In May 1766 the lease for the Fountain was sold by auction, when it was described as a "well-known and good-accustomed Public House, known by the Fountain in Verginina-Row behind Shoreditch church, with a large new erected drinking-room, and three bed-chambers over ditto; there are three skittle grounds, one bear ditto, two gardens, and a plat [sic?] of ground... The whole premises are subject  to the rent of 35l." (Gazatteer and New Daily Advertiser, 24 May 1766).

Gazatteer and New Daily Advertiser, 24 May 1766.

Apparently the auction did not go well, as it was put of for sale again by the same auctioneer, Thomas Skinner,  less than two months later (Daily Advertiser, 18 July 1766).

In July 1783 the lease was auctioned again, after the death of its previous owner, Samuel Newton, who still had 11 years left on his lease at the time of his death (Gazetteer and New Daily Advertiser 10 July 1783).
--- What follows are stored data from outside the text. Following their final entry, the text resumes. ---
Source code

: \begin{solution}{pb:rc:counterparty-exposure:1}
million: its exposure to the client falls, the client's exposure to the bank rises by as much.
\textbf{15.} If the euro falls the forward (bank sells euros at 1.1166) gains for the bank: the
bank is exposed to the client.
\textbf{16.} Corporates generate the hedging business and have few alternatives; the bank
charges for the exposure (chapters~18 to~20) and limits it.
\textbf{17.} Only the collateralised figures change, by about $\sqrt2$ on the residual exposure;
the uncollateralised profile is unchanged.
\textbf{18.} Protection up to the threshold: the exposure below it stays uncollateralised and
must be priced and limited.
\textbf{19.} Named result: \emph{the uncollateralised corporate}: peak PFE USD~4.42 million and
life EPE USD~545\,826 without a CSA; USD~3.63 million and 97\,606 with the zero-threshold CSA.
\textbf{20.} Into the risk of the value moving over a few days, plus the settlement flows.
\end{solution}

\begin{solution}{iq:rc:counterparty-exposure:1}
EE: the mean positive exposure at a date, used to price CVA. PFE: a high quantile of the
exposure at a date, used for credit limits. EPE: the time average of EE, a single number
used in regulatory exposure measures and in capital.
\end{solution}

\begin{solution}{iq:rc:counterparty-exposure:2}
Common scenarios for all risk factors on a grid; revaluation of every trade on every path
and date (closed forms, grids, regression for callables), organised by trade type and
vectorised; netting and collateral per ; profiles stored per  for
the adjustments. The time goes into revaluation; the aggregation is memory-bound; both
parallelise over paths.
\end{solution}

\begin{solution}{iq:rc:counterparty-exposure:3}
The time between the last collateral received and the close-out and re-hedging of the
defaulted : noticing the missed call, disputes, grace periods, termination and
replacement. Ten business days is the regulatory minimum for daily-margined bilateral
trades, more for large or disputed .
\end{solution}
Skittles appears to have been a particularly popular past time in the area. The History of the County of Middlesex reports that "Gambling with cards and shuffleboard, especially on Sundays, were included in charges against disorderly alehouses in 1818. Gambling at cards and skittles in beershops were the principal recreations around Virginia Row in 1875."

In 1800 and again in 1807 the Fountain was insured to a "gentleman" named John Johnson from Canal Row in Rotherhithe. (Sun Fire Office Records, Guildhall MS 11936/418/706377; MS 11936/441/809048). And in March 1811 it was insured to a large brewing company Messers Clowes and Co, of Stoney Lane, who owned around fifty other public houses in East London around Whitechapel,  Shoreditch and Bermondsey. (Guildhall MS 11936/452/854816).

In December 1827 it was insured to Henry Fearon (Guildhall MS 11936/514/1069271).

It continued functioning throughout the nineteenth century. The website deadpubs has traced the Fountain in various post office directories until 1915. The London Metropolitan Archive holds a box of "secretaries papers" relating to buildings formerly owned by Courage and Company Limited, including  one dated the 13th August 1923 that agrees to the sale of the building. The consent of debenture agrees to sell the "aforesaid formerly used as a public house know as "The Fountain" but now unlicensed" to Louis Harr for £125. The building is listed as number 93 Virginia Row, though according to deadpubs, in the eighteenth-century it had been 13 Virginia Row Shoreditch.

The area is now occupied by a post-war housing development.